Using the existing circuitry was certainly a challenge especially since the display was multiplexed, but the LM8562 that came with these clock radios is a common and well-documented chip for driving displays like this, giving [zst123] a leg up over something unlabeled or proprietary. Using NTP is certainly a reliable and straightforward way of getting the current time too but there are a few other options for projects like these like using GPS or even a radio signal.
I’d have thought a clock of that age was using a mains frequency counter to keep time. They shouldn’t wander.
The input circuitry probably “misses” some cycles. Also, if the clock no longer detects cycles it will switch to a 900 Hz RC oscillator. This feature is normally used to keep time using a 9V battery in case of a power outage (in this case the clock keeps time but nothing is displayed as display multiplexing is done by the mains frequency using a transformer with center tapped secondary)
I have a few that are old enough that the electrolytic caps have dried out, and were having similar issues. Replacing the caps restored them to their former level of performance. It’s amazing how much ripple those old MOS circuits will tolerate.
@dudefromthenorth said: “I’d have thought a clock of that age was using a mains frequency counter to keep time. They shouldn’t wander.”
The mains line frequency (e.g. 50 or 60 Hz) might not be as stable as you think, unless you keep a long-term moving average either computed and/or via a Phase-Locked Loop (PLL). This is especially true outside of the United States, Canada, United Kingdom, European Union, Australia, and Japan, currently the countries where Time Error Correction (TEC) is employed.[1][2][3] This may or may not matter to you.
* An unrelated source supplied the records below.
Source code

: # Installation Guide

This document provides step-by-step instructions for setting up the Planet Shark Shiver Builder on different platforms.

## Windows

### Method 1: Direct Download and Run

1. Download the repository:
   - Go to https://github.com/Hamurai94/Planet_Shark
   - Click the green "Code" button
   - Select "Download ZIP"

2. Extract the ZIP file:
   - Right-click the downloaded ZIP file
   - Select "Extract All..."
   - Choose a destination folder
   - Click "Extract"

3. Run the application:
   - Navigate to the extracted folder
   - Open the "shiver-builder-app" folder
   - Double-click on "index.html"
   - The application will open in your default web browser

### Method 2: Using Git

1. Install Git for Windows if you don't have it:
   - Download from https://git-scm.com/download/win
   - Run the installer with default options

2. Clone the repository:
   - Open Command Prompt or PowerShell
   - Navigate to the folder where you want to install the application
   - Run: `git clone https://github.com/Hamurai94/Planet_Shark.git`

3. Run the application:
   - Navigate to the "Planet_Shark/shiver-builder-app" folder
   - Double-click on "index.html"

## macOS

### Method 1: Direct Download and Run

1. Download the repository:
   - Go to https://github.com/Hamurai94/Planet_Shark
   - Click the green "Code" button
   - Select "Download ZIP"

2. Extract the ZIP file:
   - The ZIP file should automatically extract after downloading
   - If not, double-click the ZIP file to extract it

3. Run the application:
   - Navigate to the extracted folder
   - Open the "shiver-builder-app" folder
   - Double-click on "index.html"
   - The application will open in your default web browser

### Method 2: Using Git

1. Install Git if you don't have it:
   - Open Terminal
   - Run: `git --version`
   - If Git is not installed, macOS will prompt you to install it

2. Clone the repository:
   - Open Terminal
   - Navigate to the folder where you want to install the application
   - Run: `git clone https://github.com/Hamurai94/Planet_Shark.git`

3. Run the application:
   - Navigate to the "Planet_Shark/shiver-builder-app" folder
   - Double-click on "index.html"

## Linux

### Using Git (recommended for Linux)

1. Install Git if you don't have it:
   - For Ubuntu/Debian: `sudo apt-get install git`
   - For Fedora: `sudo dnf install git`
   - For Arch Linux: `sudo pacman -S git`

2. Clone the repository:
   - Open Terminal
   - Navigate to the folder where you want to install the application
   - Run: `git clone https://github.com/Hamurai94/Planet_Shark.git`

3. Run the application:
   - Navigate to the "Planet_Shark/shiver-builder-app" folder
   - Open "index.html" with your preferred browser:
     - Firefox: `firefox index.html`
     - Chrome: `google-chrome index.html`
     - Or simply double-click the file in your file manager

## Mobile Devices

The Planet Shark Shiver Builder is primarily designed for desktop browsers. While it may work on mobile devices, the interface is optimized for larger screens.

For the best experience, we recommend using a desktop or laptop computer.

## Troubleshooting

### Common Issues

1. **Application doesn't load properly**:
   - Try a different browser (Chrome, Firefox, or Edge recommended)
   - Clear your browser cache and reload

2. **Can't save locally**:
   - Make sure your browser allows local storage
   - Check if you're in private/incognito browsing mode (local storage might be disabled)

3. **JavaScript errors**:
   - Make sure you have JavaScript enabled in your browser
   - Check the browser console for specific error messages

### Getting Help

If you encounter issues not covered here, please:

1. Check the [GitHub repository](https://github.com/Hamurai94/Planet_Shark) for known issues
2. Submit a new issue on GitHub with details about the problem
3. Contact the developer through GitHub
If your clocks do not display seconds (a seconds-challenged clock), and you are fine with that, then so be it. Personnaly, clocks that omit displaying seconds drive me crazy, I do not even consider them to be real clocks!
* References:
1. Utility frequency – Stability
https://en.wikipedia.org/wiki/Utility_frequency#Stability
2. 60 Hz AC Mains Frequency Accuracy Measurement [Scroll to the bottom of the page and look at the 70-day FREQUENCY DATA graph that uses samples that are ten-minute moving averaged.]
http://www.leapsecond.com/pages/mains/
3. FNET (Frequency monitoring Network) – Oak Ridge National Laboratory & University of Tennessee at Knoxville
https://fnetpublic.utk.edu/
https://en.wikipedia.org/wiki/FNET
I non-destructively added GPS to a Heathkit clock: https://www.galacticstudios.org/heathkit-clock-hack/
I still run a 1970’s cube digital clock radio, it was $1 at a garage sale. Stone reliable.
Line frequency is run through a one transistor phase-shift oscillator as AC REF for the clock IC, MM5316 or Sanyo LM8361. It debounces and filters any mains hash.
On power fail, the osc and IC are powered by a 9V battery, the VFD filaments go out so no drain there. But the alarm does not work – once I had a power outage during the time I was supposed to wake up, no alarm beep or radio at all and I was late. DST is a hassle to (re)set the time twice a year.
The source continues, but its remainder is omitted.